Goal of the exercise: Output only the lines from the one holding "Welcome to AMKP" to the end of the data below, please, copied exactly.
BEGIN Extracted material
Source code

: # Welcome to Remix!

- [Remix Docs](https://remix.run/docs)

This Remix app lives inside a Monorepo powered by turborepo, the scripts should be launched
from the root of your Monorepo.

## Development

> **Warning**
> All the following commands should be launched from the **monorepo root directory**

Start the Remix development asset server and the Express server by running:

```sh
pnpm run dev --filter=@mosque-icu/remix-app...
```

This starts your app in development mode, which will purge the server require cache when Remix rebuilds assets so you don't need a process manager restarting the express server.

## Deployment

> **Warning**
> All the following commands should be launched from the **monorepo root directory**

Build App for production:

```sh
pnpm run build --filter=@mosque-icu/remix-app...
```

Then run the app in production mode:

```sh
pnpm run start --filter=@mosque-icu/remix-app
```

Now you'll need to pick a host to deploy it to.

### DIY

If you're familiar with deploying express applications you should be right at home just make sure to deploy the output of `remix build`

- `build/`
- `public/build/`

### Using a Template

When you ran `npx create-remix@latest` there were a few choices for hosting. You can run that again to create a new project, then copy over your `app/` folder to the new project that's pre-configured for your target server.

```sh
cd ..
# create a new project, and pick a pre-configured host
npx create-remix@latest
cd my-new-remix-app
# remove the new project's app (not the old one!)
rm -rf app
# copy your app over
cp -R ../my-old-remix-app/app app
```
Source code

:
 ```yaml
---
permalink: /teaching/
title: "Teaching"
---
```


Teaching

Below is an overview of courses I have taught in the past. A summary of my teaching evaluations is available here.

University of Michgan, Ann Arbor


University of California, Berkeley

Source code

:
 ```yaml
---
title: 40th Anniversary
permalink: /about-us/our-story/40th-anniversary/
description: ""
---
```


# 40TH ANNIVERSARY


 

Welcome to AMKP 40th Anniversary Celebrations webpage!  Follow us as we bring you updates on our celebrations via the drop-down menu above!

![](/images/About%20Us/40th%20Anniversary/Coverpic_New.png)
END Extracted material
Final answer:
Welcome to AMKP 40th Anniversary Celebrations webpage!  Follow us as we bring you updates on our celebrations via the drop-down menu above!

![](/images/About%20Us/40th%20Anniversary/Coverpic_New.png)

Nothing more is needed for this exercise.